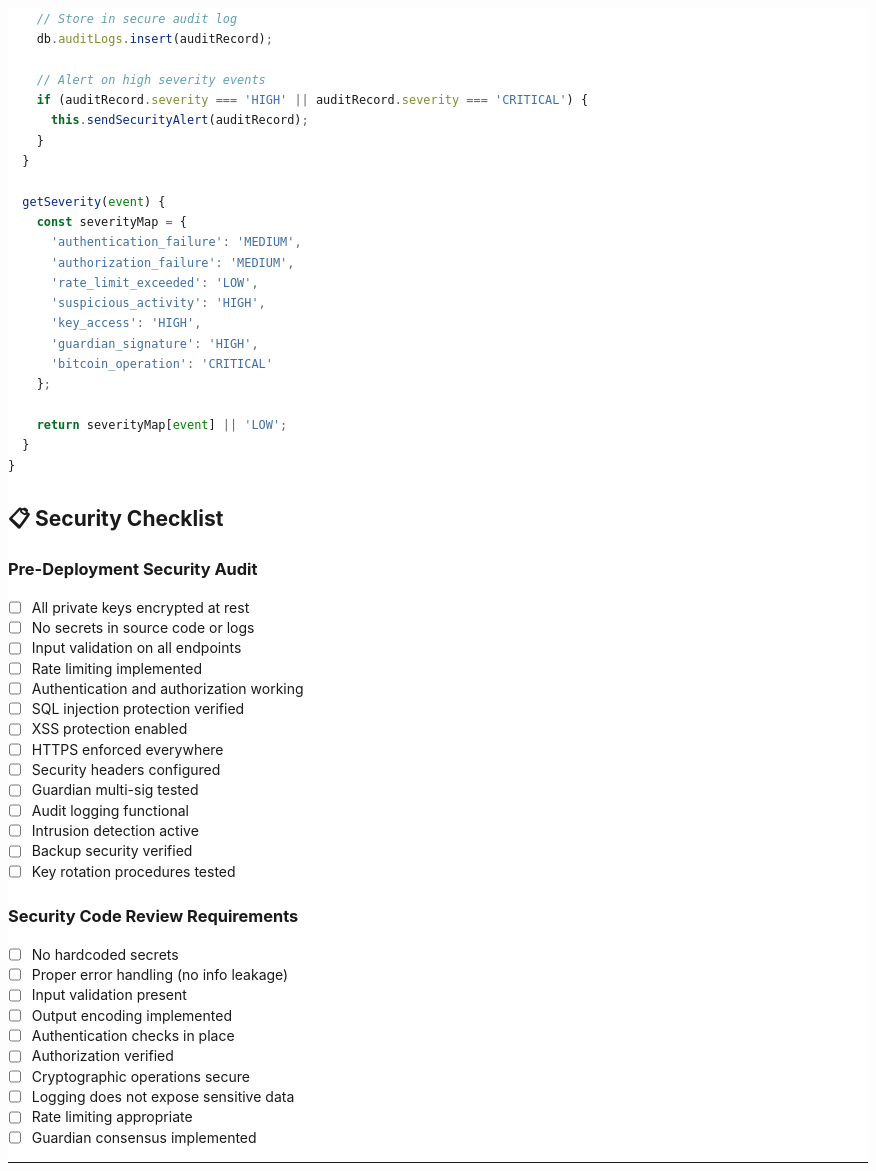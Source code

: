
 ```javascript
    // Store in secure audit log
    db.auditLogs.insert(auditRecord);
    
    // Alert on high severity events
    if (auditRecord.severity === 'HIGH' || auditRecord.severity === 'CRITICAL') {
      this.sendSecurityAlert(auditRecord);
    }
  }

  getSeverity(event) {
    const severityMap = {
      'authentication_failure': 'MEDIUM',
      'authorization_failure': 'MEDIUM',
      'rate_limit_exceeded': 'LOW',
      'suspicious_activity': 'HIGH',
      'key_access': 'HIGH',
      'guardian_signature': 'HIGH',
      'bitcoin_operation': 'CRITICAL'
    };
    
    return severityMap[event] || 'LOW';
  }
}
```

## 📋 Security Checklist

### Pre-Deployment Security Audit
- [ ] All private keys encrypted at rest
- [ ] No secrets in source code or logs
- [ ] Input validation on all endpoints
- [ ] Rate limiting implemented
- [ ] Authentication and authorization working
- [ ] SQL injection protection verified
- [ ] XSS protection enabled
- [ ] HTTPS enforced everywhere
- [ ] Security headers configured
- [ ] Guardian multi-sig tested
- [ ] Audit logging functional
- [ ] Intrusion detection active
- [ ] Backup security verified
- [ ] Key rotation procedures tested

### Security Code Review Requirements
- [ ] No hardcoded secrets
- [ ] Proper error handling (no info leakage)
- [ ] Input validation present
- [ ] Output encoding implemented
- [ ] Authentication checks in place
- [ ] Authorization verified
- [ ] Cryptographic operations secure
- [ ] Logging does not expose sensitive data
- [ ] Rate limiting appropriate
- [ ] Guardian consensus implemented

---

● ● ● ● ●

▶ _What to produce_:
With the pictures removed, return all the entries exactly.

▶ _Response to this exercise_:
Source code

:
 ```javascript
    // Store in secure audit log
    db.auditLogs.insert(auditRecord);
    
    // Alert on high severity events
    if (auditRecord.severity === 'HIGH' || auditRecord.severity === 'CRITICAL') {
      this.sendSecurityAlert(auditRecord);
    }
  }

  getSeverity(event) {
    const severityMap = {
      'authentication_failure': 'MEDIUM',
      'authorization_failure': 'MEDIUM',
      'rate_limit_exceeded': 'LOW',
      'suspicious_activity': 'HIGH',
      'key_access': 'HIGH',
      'guardian_signature': 'HIGH',
      'bitcoin_operation': 'CRITICAL'
    };
    
    return severityMap[event] || 'LOW';
  }
}
```

## 📋 Security Checklist

### Pre-Deployment Security Audit
- [ ] All private keys encrypted at rest
- [ ] No secrets in source code or logs
- [ ] Input validation on all endpoints
- [ ] Rate limiting implemented
- [ ] Authentication and authorization working
- [ ] SQL injection protection verified
- [ ] XSS protection enabled
- [ ] HTTPS enforced everywhere
- [ ] Security headers configured
- [ ] Guardian multi-sig tested
- [ ] Audit logging functional
- [ ] Intrusion detection active
- [ ] Backup security verified
- [ ] Key rotation procedures tested

### Security Code Review Requirements
- [ ] No hardcoded secrets
- [ ] Proper error handling (no info leakage)
- [ ] Input validation present
- [ ] Output encoding implemented
- [ ] Authentication checks in place
- [ ] Authorization verified
- [ ] Cryptographic operations secure
- [ ] Logging does not expose sensitive data
- [ ] Rate limiting appropriate
- [ ] Guardian consensus implemented

---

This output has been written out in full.